Example 4: Sync to Database¶

from green_gov_rag.etl.db_writer import (
    save_document_from_storage_metadata,
    save_chunks_from_storage
)
from green_gov_rag.etl.storage_adapter import ETLStorageAdapter

adapter = ETLStorageAdapter()

# Load and sync document metadata
metadata = adapter.load_metadata(doc_id)
db_doc = save_document_from_storage_metadata(metadata)

# Load and sync chunks
chunks = adapter.load_chunks(doc_id)
db_chunks = save_chunks_from_storage(doc_id, chunks)
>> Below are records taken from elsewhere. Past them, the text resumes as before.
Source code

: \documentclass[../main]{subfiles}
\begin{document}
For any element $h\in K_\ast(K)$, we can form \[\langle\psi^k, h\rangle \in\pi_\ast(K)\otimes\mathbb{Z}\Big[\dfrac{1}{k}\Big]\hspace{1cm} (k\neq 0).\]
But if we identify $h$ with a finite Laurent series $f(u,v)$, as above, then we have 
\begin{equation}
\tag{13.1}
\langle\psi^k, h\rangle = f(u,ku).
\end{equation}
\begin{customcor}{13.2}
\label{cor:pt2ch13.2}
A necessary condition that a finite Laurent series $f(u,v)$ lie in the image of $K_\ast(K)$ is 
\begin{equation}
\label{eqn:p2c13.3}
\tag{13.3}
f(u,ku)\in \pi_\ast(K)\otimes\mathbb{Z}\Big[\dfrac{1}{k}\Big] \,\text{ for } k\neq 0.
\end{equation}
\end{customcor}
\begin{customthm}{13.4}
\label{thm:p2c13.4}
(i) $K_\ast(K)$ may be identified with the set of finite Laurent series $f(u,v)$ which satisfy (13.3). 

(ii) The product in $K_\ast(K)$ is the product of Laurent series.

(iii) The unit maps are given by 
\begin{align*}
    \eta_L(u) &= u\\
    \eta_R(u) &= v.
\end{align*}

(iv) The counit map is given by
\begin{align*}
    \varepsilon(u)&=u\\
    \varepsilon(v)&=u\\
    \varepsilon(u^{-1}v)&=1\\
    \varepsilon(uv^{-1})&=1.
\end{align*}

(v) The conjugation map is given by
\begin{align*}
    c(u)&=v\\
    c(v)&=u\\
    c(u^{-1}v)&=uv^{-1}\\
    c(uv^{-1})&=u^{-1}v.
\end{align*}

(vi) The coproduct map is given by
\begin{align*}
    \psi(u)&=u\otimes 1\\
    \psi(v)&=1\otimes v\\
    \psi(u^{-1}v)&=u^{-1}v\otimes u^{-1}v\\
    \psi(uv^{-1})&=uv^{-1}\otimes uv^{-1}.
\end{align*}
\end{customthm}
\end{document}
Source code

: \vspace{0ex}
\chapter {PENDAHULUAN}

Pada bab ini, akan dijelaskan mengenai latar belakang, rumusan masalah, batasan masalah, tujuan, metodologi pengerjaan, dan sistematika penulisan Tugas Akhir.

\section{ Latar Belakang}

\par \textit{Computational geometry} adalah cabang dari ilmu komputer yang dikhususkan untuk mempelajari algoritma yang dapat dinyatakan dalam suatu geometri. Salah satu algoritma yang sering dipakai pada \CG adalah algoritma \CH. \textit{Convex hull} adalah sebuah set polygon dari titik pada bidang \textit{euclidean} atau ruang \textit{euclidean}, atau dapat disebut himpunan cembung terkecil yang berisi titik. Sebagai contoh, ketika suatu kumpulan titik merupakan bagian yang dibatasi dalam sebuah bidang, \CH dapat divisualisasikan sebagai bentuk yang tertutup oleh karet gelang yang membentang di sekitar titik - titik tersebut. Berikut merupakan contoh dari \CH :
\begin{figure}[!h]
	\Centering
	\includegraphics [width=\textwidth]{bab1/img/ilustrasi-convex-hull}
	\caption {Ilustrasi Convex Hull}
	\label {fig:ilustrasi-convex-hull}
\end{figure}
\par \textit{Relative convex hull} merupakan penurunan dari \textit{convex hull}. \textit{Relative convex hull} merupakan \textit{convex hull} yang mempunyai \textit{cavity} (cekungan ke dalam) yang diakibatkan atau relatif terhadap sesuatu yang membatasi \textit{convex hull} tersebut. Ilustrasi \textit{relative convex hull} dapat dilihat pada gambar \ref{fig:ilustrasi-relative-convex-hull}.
print(f"Synced document and {len(db_chunks)} chunks to database")

Airflow Integration¶

Using the Cloud-Aware DAG¶

Set Airflow Variables (optional, overrides .env):

# Via Airflow UI or CLI
airflow variables set STORAGE_PROVIDER aws
airflow variables set STORAGE_CONTAINER greengovrag-docs
airflow variables set ENABLE_AUTO_TAGGING true
airflow variables set CHUNK_SIZE 1000

Trigger the DAG:

# Trigger manually
airflow dags trigger greengovrag_cloud_pipeline

# Or with custom params
airflow dags trigger greengovrag_cloud_pipeline \
  --conf '{"storage_provider": "azure", "chunk_size": 1500}'

Monitor Progress:

# View DAG runs
airflow dags list-runs -d greengovrag_cloud_pipeline

# View task logs
airflow tasks logs greengovrag_cloud_pipeline process_documents <execution_date>

Task Flow¶

The cloud-aware DAG executes these tasks in sequence:

ingest_documents - Downloads documents to cloud storage
sync_metadata_to_db - Syncs metadata to PostgreSQL
process_documents - Parses, chunks, and tags documents
sync_chunks_to_db - Syncs chunks to database
build_vector_store - Creates embeddings and vector store
validate_pipeline - Runs test query for validation

Cloud Storage Sensors¶

For automatic processing when new documents arrive, the DAG includes sensor support for both AWS S3 and Azure Blob Storage.

How Sensors Work:

Sensor DAG polls cloud storage every 60 seconds (configurable)
Looks for trigger.json files matching pattern documents/*/trigger.json
When detected, automatically triggers the main ETL pipeline via TriggerDagRunOperator
Pipeline processes all new documents in the container
Sensor continues monitoring for future triggers

Sensor DAGs:

greengovrag_s3_sensor - AWS S3 monitoring (active when STORAGE_PROVIDER=aws)
greengovrag_azure_sensor - Azure Blob monitoring (active when STORAGE_PROVIDER=azure)

Database Integration¶

Storage Metadata in Database¶

Documents and chunks now track their storage location:

from green_gov_rag.etl.db_writer import get_document_by_id

# Get document from database
doc = get_document_by_id(doc_id)

# Check storage info
print(doc.metadata_)
# {
#   'storage_provider': 'aws',
#   'storage_mode': 'cloud',
#   'storage_path': 'documents/federal/environment/emissions/nger.pdf',
#   'sha256': 'abc123...',
#   ...
# }

Query Documents by Storage¶

from sqlmodel import Session, select
from green_gov_rag.models import Document

with Session(engine) as session:
    # Find all cloud-stored documents
    statement = select(Document).where(
        Document.metadata_['storage_mode'].astext == 'cloud'
    )
    cloud_docs = session.exec(statement).all()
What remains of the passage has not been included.